Building A Data Mesh With Starburst

Data mesh is a new, decentralized approach to data that allows end-users to easily access data where it lives without a data lake or data warehouse. Domain-specific teams manage and serve data as a product to be consumed by others. Its objective is to allow for data products to be created from virtually any data source while minimizing intervention from data engineers.

Data mesh has four principles to achieve this objective. The principles are:

Domain-Oriented Ownership
Data as a Product
Self-Service Data Infrastructure
Federated Computational Governance

Starburst can be used to achieve a data mesh. The following sections outline how Starburst can be used in alignment with each of the four principles of data mesh.

Domain-Oriented Ownership

In a data mesh, data teams are organized by domain, which is another word for the subject area. Teams publish data products that other teams can access and use to derive their own new data products. Starburst’s goal is to allow teams to focus less on building infrastructure and data pipelines around serving data products and more on using familiar tools such as SQL to prepare data products for end-users.

To achieve this, Starburst provides a large set of connectors that allows each domain to connect to data wherever and in whatever format it may live using a SQL query interface.

Figure 1 shows various example data sources that can be accessed from Starburst.

*Figure 1: Example data sources in Starburst*

‍

Data as a Product

After connecting to a data source in Starburst, Starburst allows you to curate data products from it for other users to access.

Users can browse the published data products as shown in Figure 2.

*Figure 2: Example data products created from data sources in Starburst*

‍

Self-Service Data Infrastructure

Starburst’s SQL query interface allows users to discover, understand, and evaluate the trustworthiness of data products. Figure 3 shows an example of using the SQL query interface to query an Amazon S3-based data product.

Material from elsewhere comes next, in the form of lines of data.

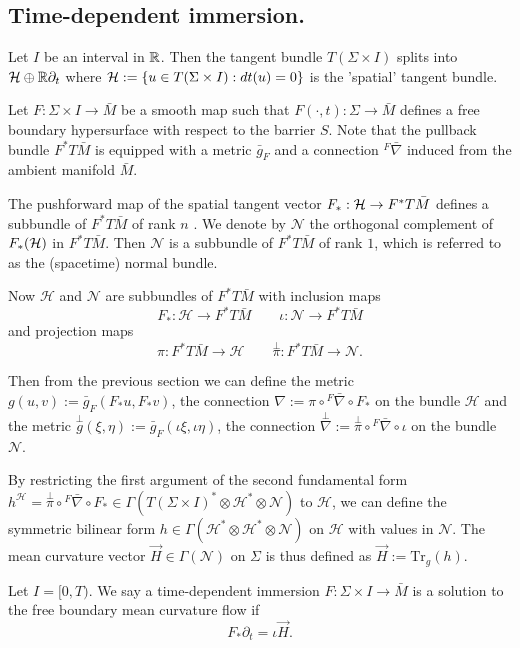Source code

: \subsection{Time-dependent immersion.}
Let $I$ be an interval in $\mathbb{R}$. Then the tangent bundle $T(\Sigma \times I)$ splits into $\mathcal{H} \oplus \mathbb{R} \partial_t$ where $\mathcal{H} := \left\{ u \in T(\Sigma \times I) : dt(u)=0\right\} $  is the 'spatial' tangent bundle.

Let $F: \Sigma \times I \to \bar{M}$ be a smooth map such that $F(\cdot,t) : \Sigma \to \bar{M} $ defines a free boundary hypersurface with respect to the barrier $S$. Note that the pullback bundle $F^*T\bar{M}$ is equipped with a metric $\bar{g}_F$ and a connection ${}^F \bar{\nabla }$ induced from the ambient manifold $\bar{M}$. 

The pushforward map of the spatial tangent vector $F_* : \mathcal{H} \to F^*T\bar{M} $ defines a subbundle of $F^*T\bar{M}$ of rank $n$ . We denote by $\mathcal{N} $ the orthogonal complement of $F_*(\mathcal{H})$ in $F^*T\bar{M}$. Then $\mathcal{N} $ is a subbundle of $F^*T\bar{M} $ of rank $1$, which is referred to as the (spacetime) normal bundle.

Now $\mathcal{H} $ and $\mathcal{N} $ are subbundles of $F^*T\bar{M} $ with inclusion maps
\[F_*: \mathcal{H} \to F^*T\bar{M} \qquad \iota : \mathcal{N} \to F^*T\bar{M} \]
and projection maps
\[\pi : F^*T\bar{M} \to \mathcal{H} \qquad \overset{\perp }{\pi} : F^*T\bar{M} \to \mathcal{N} .\]

Then from the previous section we can define the metric $g(u,v):=\bar{g}_F(F_* u, F_* v)$, the connection $\nabla := \pi \circ {}^F \bar{\nabla } \circ F_*$ on the bundle $\mathcal{H} $ and the metric $\overset{\perp }{g} (\xi , \eta ):=\bar{g}_F(\iota \xi , \iota \eta )$, the connection $\overset{\perp }{\nabla} := \overset{\perp }{\pi} \circ {}^F \bar{\nabla } \circ \iota $ on the bundle $\mathcal{N} $.

By restricting the first argument of the second fundamental form $h^{\mathcal{H} }=\overset{\perp }{\pi} \circ {}^F \bar{\nabla } \circ F_* \in \Gamma (T(\Sigma \times I)^* \otimes \mathcal{H} ^* \otimes \mathcal{N} )$ to $\mathcal{H} $, we can define the symmetric bilinear form $h \in \Gamma (\mathcal{H} ^* \otimes \mathcal{H} ^* \otimes \mathcal{N})$ on $\mathcal{H} $ with values in $\mathcal{N} $. The mean curvature vector $\vec{H} \in \Gamma (\mathcal{N} )$ on $\Sigma $ is thus defined as $\vec{H} := \mathrm{Tr}_g(h)$.

Let $I=[0,T)$. We say a time-dependent immersion $F: \Sigma \times I \to \bar{M}$ is a solution to the free boundary mean curvature flow if \[F_* \partial_t = \iota \vec{H}.\]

*Figure 3: Querying an S3 file in Starburst*

‍

Using the SQL query interface, you can also join data products from different technologies together. For example, Figure 4 shows an example of joining together a PostgreSQL-based data product with an Amazon S3-based data product on a common field. The result of this join can be considered a new, derived data product that can also be registered in Starburst.

*Figure 4: Deriving a new data product from different technologies using Starburst*

‍

Federated Computational Governance

Data mesh proposes a federated model for data governance that focuses on shared responsibility between the domains and the central IT organization in order to adhere to governance, risk, and compliance concerns while allowing adequate autonomy for the domains.

Starburst provides connectors and access to various data governance and data catalog tools such as Collibra and Alation to help users discover, understand, and evaluate the trustworthiness of data products.

Starburst also significantly reduces the need to create copies of data between systems as Starburst’s query engine can read across data sources and can replace or reduce a traditional ETL/ELT pipeline. Copying data also requires reapplying entitlements, which can result in potential opportunities for a data breach; with Starburst that risk is minimized simply because fewer copies of the data will exist since data is mostly queried at the source. This concept, known as data minimization, means data privacy, security, and governance are more achievable goals in organizations that embrace Starburst together with data mesh.

‍